JM v. State

709 So. 2d 157 | Fla. Dist. Ct. App. | 1998

709 So. 2d 157 (1998)

J.M., A Child, Appellant,
v.
STATE of Florida, Appellee.

No. 97-284.

District Court of Appeal of Florida, Fifth District.

March 27, 1998.

James B. Gibson, Public Defender, and Susan A. Fagan, Assistant Public Defender, Daytona Beach, for Appellant.

Robert A. Butterworth, Attorney General, Tallahassee, and Belle B. Turner, Assistant Attorney General, Daytona Beach, for Appellee.

W. SHARP, Judge.

J.M. argues on appeal that the trial court erroneously adjudicated and sentenced him on both counts of armed robbery[1] and grand theft[2]. He was found guilty on both counts, adjudicated a delinquent, and sentenced to a Level 10 commitment. We agree that J.M. should not have been adjudicated on the basis of both counts, under the circumstances of this case.

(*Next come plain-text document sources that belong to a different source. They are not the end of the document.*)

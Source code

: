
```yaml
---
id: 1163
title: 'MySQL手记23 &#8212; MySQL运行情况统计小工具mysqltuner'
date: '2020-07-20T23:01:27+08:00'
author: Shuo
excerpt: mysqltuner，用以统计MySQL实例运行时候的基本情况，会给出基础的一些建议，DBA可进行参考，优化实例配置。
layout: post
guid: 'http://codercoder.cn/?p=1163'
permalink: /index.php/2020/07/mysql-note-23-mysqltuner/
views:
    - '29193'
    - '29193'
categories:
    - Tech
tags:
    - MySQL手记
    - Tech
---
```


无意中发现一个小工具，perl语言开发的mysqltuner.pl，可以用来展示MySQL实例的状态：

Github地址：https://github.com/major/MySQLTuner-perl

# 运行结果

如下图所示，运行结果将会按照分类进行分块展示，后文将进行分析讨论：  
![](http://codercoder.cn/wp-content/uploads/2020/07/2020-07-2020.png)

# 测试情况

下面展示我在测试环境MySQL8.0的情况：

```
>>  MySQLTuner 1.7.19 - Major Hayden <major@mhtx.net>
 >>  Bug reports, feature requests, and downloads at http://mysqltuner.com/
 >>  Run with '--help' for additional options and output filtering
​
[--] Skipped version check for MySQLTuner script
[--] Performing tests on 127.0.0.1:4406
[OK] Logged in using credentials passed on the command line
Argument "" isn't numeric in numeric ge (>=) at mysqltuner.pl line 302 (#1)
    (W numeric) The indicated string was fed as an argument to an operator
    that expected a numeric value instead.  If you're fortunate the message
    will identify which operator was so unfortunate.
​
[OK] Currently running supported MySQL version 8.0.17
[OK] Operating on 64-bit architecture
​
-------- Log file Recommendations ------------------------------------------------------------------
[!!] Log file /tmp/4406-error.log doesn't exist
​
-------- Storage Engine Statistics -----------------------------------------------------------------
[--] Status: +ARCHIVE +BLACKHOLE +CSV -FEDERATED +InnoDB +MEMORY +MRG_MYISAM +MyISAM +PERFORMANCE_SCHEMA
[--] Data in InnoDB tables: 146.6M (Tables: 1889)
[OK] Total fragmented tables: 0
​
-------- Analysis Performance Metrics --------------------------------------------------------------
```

The evidence at trial disclosed, without dispute, that an individual identified as J.M. by Respoli, the victim, stormed into the apartment where Respoli was drinking a beer. J.M. had a BB gun in his hand. He demanded money and the car keys, which Respoli had dangling from his pinky finger. Respoli responded that he had no money. J.M. then grabbed the car keys out of Respoli's hand, ran out the door, and drove off in Respoli's girlfriend's car, a brown Pontiac Respoli had been driving.

The robbery count specifically described the property taken from Respoli during the robbery: "money or other property, to wit: a motor vehicle, vehicle keys...." In the grand theft count, the property taken was described as "a motor vehicle, to wit: Pontiac, the property of James Respoli, as owner or custodian...."

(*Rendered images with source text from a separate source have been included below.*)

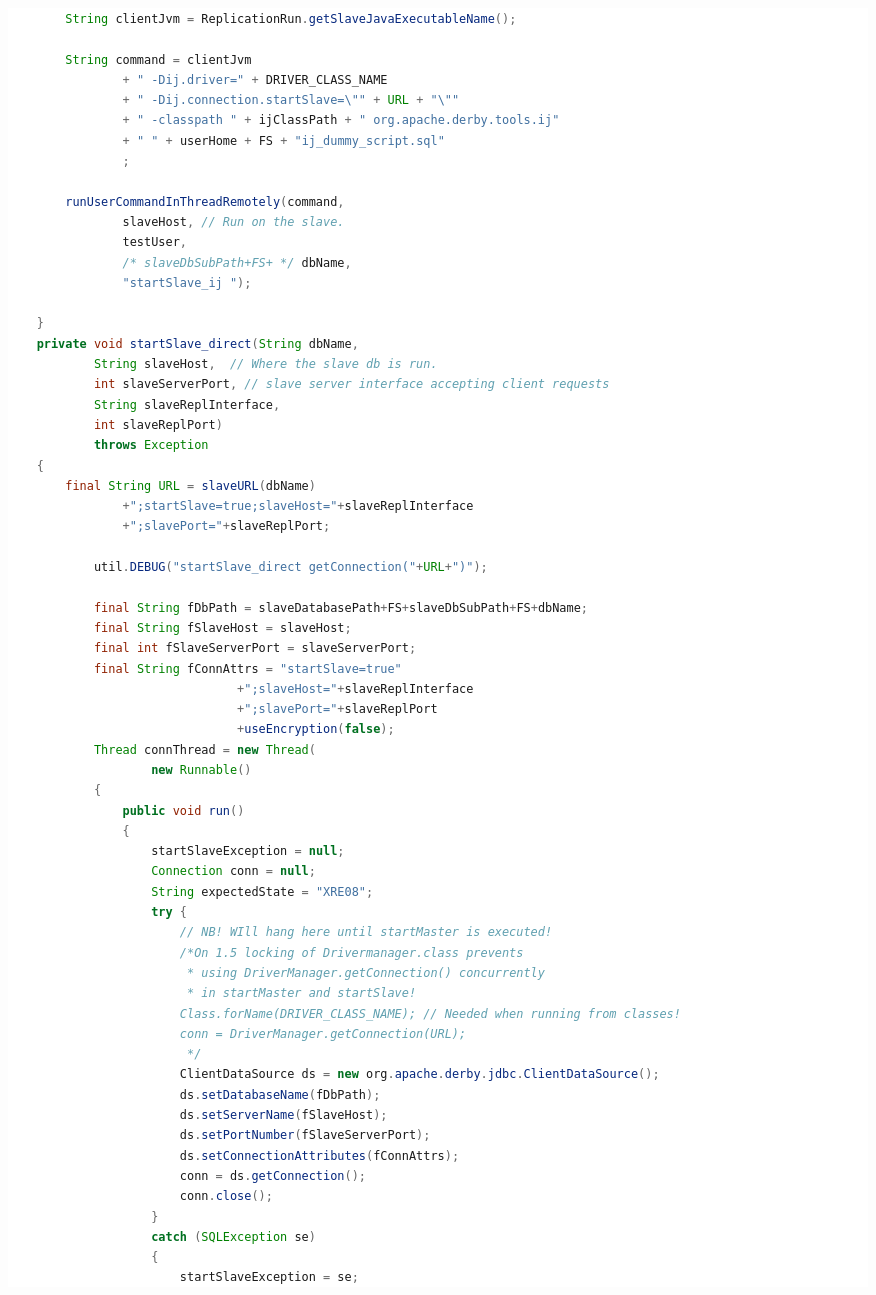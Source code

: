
 ```java
        String clientJvm = ReplicationRun.getSlaveJavaExecutableName();
        
        String command = clientJvm
                + " -Dij.driver=" + DRIVER_CLASS_NAME
                + " -Dij.connection.startSlave=\"" + URL + "\""
                + " -classpath " + ijClassPath + " org.apache.derby.tools.ij"
                + " " + userHome + FS + "ij_dummy_script.sql"
                ;
        
        runUserCommandInThreadRemotely(command,
                slaveHost, // Run on the slave.
                testUser,
                /* slaveDbSubPath+FS+ */ dbName,
                "startSlave_ij ");
        
    }
    private void startSlave_direct(String dbName,
            String slaveHost,  // Where the slave db is run.
            int slaveServerPort, // slave server interface accepting client requests
            String slaveReplInterface,
            int slaveReplPort)
            throws Exception
    {
        final String URL = slaveURL(dbName)
                +";startSlave=true;slaveHost="+slaveReplInterface
                +";slavePort="+slaveReplPort;
        
            util.DEBUG("startSlave_direct getConnection("+URL+")");
            
            final String fDbPath = slaveDatabasePath+FS+slaveDbSubPath+FS+dbName;
            final String fSlaveHost = slaveHost;
            final int fSlaveServerPort = slaveServerPort;
            final String fConnAttrs = "startSlave=true"
                                +";slaveHost="+slaveReplInterface
                                +";slavePort="+slaveReplPort
                                +useEncryption(false);
            Thread connThread = new Thread(
                    new Runnable()
            {
                public void run()
                {
                    startSlaveException = null;
                    Connection conn = null;
                    String expectedState = "XRE08";
                    try {
                        // NB! WIll hang here until startMaster is executed!
                        /*On 1.5 locking of Drivermanager.class prevents
                         * using DriverManager.getConnection() concurrently
                         * in startMaster and startSlave!
                        Class.forName(DRIVER_CLASS_NAME); // Needed when running from classes!
                        conn = DriverManager.getConnection(URL);
                         */
                        ClientDataSource ds = new org.apache.derby.jdbc.ClientDataSource();
                        ds.setDatabaseName(fDbPath);
                        ds.setServerName(fSlaveHost);
                        ds.setPortNumber(fSlaveServerPort);
                        ds.setConnectionAttributes(fConnAttrs);
                        conn = ds.getConnection();
                        conn.close();
                    }
                    catch (SQLException se)
                    {
                        startSlaveException = se;
```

When robbery is accomplished by a defendant entering a residence and taking car keys along with other property and then proceeding immediately to the stolen vehicle, only one taking has occurred. Castleberry v. State, 402 So. 2d 1231 (Fla. 5th DCA 1981). In Castleberry, we held that because possession of the vehicle was obtained as a product *158 of the same force and fear involved in the robbery, the taking of the car was a lesser included offense of the robbery charge.

In Sirmons v. State, 634 So. 2d 153 (Fla. 1994), the Florida Supreme Court held that a defendant cannot be convicted separately for the offenses of armed robbery and grand theft auto because they are merely a degree variance of the same core offense of theft. Id. at 154. Multiple punishments or convictions are not permitted if the offenses in question are degrees of the same offense pursuant to section 775.021(4)(b)2, Florida Statutes (1989). See also Crittenden v. State, 684 So. 2d 857 (Fla. 5th DCA 1996), rev. denied, 690 So. 2d 1300 (Fla.1997); Ricks v. State, 656 So. 2d 633 (Fla. 5th DCA 1995).

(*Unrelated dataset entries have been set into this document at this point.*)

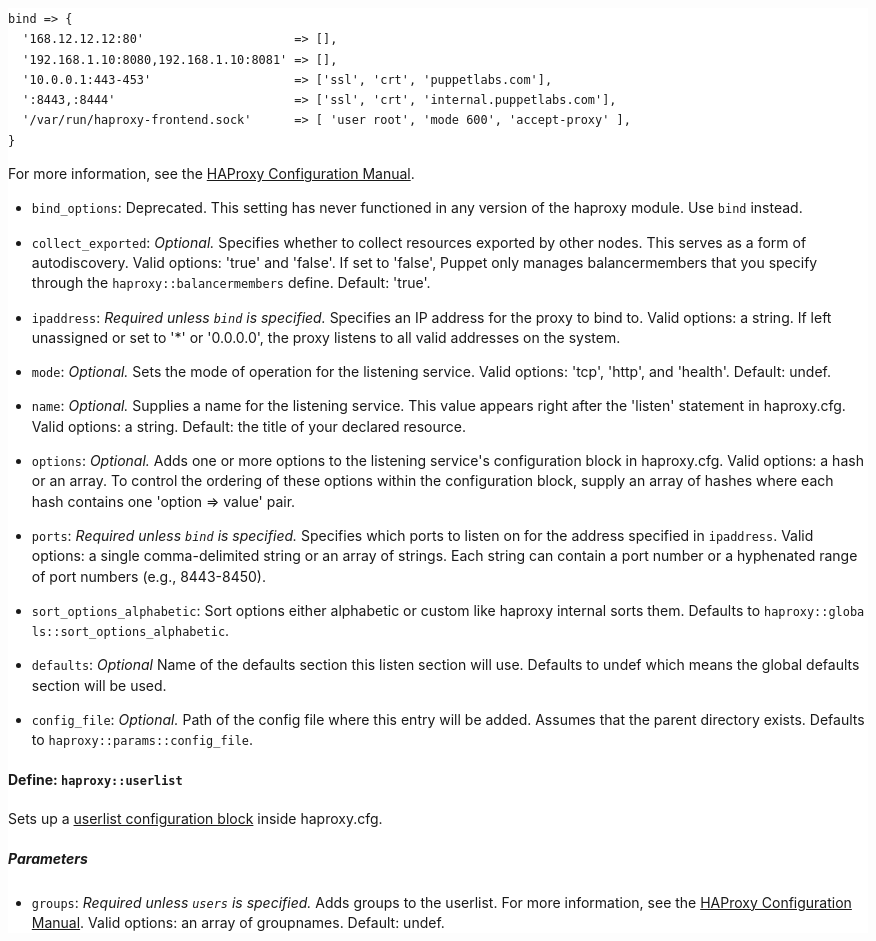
   ```puppet
  bind => {
    '168.12.12.12:80'                     => [],
    '192.168.1.10:8080,192.168.1.10:8081' => [],
    '10.0.0.1:443-453'                    => ['ssl', 'crt', 'puppetlabs.com'],
    ':8443,:8444'                         => ['ssl', 'crt', 'internal.puppetlabs.com'],
    '/var/run/haproxy-frontend.sock'      => [ 'user root', 'mode 600', 'accept-proxy' ],
  }
  ```

For more information, see the [HAProxy Configuration Manual](http://cbonte.github.io/haproxy-dconv/configuration-1.5.html#4.2-bind).

* `bind_options`: Deprecated. This setting has never functioned in any version of the haproxy module. Use `bind` instead.

* `collect_exported`: *Optional.* Specifies whether to collect resources exported by other nodes. This serves as a form of autodiscovery. Valid options: 'true' and 'false'. If set to 'false', Puppet only manages balancermembers that you specify through the `haproxy::balancermembers` define. Default: 'true'.

* `ipaddress`: *Required unless `bind` is specified.* Specifies an IP address for the proxy to bind to. Valid options: a string. If left unassigned or set to '*' or '0.0.0.0', the proxy listens to all valid addresses on the system.

* `mode`: *Optional.* Sets the mode of operation for the listening service. Valid options: 'tcp', 'http', and 'health'. Default: undef.

* `name`: *Optional.* Supplies a name for the listening service. This value appears right after the 'listen' statement in haproxy.cfg. Valid options: a string. Default: the title of your declared resource.

* `options`: *Optional.* Adds one or more options to the listening service's configuration block in haproxy.cfg. Valid options: a hash or an array. To control the ordering of these options within the configuration block, supply an array of hashes where each hash contains one 'option => value' pair.

* `ports`: *Required unless `bind` is specified.* Specifies which ports to listen on for the address specified in `ipaddress`. Valid options: a single comma-delimited string or an array of strings. Each string can contain a port number or a hyphenated range of port numbers (e.g., 8443-8450).

* `sort_options_alphabetic`: Sort options either alphabetic or custom like haproxy internal sorts them. Defaults to `haproxy::globals::sort_options_alphabetic`.

* `defaults`: *Optional* Name of the defaults section this listen section will use. Defaults to undef which means the global defaults section will be used.

* `config_file`: *Optional.* Path of the config file where this entry will be added. Assumes that the parent directory exists. Defaults to `haproxy::params::config_file`.

#### Define: `haproxy::userlist`

Sets up a [userlist configuration block](http://cbonte.github.io/haproxy-dconv/configuration-1.4.html#3.4) inside haproxy.cfg.

##### Parameters

* `groups`: *Required unless `users` is specified.* Adds groups to the userlist. For more information, see the [HAProxy Configuration Manual](http://cbonte.github.io/haproxy-dconv/configuration-1.4.html#3.4-group). Valid options: an array of groupnames. Default: undef.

Here, the same property was charged as having been taken as a result of both the robbery and the theft (i.e., a motor vehicle and vehicle keys) and there was only one "taking" of that property charged and proven at trial. Thus there was only one crime committed. Accordingly, we quash the less serious felony (grand theft) and affirm the more serious offense (armed robbery) and remand for resentencing.

AFFIRMED in part; REVERSED in part; REMANDED for Resentencing.

COBB and HARRIS, JJ., concur.

NOTES

[1] § 812.13, Fla. Stat. (1995).

[2] § 812.014, Fla. Stat. (Supp.1996).